What is required.
Return copies of the lines below that mention "test".

----------------

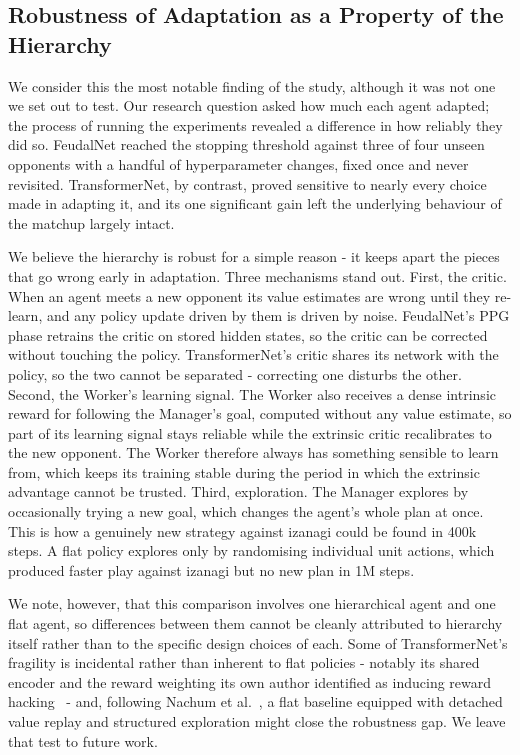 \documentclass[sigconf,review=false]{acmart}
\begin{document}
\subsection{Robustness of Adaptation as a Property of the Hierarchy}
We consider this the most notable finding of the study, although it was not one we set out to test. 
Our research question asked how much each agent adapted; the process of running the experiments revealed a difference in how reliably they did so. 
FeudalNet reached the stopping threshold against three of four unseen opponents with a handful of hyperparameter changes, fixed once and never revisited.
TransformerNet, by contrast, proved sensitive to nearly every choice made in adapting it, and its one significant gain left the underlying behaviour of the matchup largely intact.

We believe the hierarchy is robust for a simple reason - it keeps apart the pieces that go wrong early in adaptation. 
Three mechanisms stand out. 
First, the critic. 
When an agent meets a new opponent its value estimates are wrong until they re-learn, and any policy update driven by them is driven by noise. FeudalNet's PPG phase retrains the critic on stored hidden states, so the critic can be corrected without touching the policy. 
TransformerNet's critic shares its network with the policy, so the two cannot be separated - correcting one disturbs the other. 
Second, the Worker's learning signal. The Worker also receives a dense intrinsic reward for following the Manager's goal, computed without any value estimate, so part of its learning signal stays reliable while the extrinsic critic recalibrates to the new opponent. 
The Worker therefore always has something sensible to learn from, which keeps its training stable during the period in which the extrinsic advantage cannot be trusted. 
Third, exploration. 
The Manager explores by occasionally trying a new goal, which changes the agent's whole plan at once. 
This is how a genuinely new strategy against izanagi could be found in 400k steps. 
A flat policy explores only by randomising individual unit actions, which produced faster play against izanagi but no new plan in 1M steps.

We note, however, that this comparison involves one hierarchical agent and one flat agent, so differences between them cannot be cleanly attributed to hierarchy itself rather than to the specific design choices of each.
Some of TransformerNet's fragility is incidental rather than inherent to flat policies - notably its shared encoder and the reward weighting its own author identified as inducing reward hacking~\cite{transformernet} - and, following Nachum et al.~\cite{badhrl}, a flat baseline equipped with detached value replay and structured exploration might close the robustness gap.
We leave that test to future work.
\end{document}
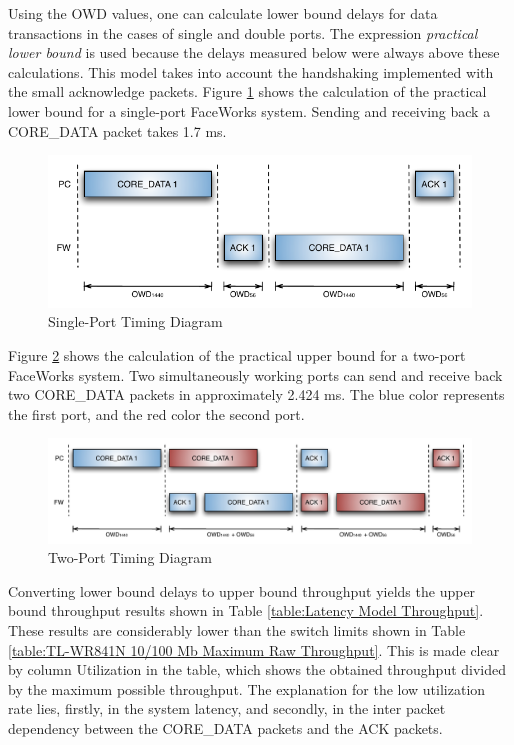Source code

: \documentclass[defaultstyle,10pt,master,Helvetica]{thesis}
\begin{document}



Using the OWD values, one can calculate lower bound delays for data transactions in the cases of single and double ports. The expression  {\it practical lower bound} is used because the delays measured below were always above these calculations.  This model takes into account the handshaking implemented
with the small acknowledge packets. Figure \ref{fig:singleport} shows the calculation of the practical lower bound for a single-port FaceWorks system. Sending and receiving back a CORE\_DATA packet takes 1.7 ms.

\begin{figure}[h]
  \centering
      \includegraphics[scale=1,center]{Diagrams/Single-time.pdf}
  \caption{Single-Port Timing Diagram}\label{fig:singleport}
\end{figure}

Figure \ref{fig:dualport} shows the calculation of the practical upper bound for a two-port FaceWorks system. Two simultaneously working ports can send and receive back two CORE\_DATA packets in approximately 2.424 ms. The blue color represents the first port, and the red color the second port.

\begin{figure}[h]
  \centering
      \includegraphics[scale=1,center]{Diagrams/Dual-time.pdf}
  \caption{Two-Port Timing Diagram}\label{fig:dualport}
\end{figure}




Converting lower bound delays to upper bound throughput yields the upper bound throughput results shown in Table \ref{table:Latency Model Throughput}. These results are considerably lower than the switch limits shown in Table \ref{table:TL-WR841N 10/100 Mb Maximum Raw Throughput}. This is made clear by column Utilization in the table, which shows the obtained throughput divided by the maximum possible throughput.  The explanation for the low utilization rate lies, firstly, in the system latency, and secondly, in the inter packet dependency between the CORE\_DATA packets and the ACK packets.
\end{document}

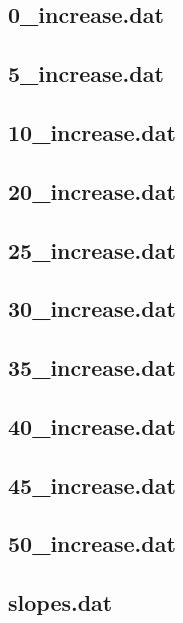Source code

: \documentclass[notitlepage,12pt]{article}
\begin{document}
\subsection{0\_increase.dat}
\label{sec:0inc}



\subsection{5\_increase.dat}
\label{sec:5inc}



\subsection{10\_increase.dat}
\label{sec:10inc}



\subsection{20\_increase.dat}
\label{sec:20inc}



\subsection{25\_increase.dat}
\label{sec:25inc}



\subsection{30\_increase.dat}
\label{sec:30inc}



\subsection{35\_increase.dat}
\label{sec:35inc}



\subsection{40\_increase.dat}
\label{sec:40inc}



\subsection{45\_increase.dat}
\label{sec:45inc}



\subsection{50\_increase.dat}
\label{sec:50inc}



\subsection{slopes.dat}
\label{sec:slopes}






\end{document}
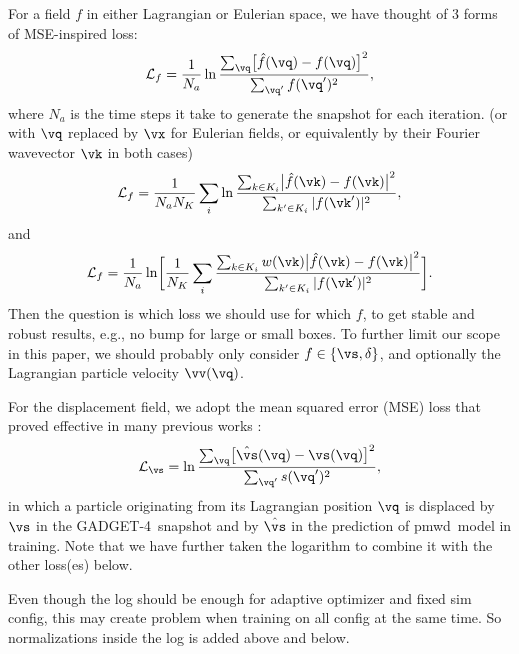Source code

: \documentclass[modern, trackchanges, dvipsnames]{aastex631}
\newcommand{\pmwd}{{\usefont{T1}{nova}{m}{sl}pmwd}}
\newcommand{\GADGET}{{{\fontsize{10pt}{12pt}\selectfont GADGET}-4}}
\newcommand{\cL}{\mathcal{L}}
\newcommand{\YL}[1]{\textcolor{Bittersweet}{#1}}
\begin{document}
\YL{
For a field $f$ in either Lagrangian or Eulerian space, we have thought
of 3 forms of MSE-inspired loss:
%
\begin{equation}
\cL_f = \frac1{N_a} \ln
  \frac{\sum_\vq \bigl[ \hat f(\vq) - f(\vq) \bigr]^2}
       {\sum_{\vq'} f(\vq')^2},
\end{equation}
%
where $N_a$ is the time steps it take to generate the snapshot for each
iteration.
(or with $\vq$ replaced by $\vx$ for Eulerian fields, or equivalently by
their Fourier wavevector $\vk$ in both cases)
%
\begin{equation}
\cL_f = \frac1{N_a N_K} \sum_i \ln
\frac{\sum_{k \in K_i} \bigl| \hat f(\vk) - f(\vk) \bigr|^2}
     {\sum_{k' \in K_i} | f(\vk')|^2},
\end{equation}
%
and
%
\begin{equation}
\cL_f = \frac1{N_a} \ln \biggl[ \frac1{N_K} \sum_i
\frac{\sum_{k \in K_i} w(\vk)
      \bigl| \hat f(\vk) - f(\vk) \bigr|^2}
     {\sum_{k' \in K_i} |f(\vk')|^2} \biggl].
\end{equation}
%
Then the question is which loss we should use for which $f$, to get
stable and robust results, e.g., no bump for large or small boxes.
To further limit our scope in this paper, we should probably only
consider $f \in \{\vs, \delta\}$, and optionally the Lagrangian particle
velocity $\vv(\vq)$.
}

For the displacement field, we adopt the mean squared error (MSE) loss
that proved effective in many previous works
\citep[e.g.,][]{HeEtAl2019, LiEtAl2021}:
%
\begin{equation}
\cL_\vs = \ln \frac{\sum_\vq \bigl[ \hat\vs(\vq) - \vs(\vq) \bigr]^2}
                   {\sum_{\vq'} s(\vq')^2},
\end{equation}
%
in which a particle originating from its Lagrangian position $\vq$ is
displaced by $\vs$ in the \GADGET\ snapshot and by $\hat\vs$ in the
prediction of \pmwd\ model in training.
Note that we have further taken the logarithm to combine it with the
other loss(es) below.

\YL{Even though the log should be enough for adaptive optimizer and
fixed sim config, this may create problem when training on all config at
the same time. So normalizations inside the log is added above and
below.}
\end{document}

----------------

Output below.
We consider this the most notable finding of the study, although it was not one we set out to test. 
We leave that test to future work.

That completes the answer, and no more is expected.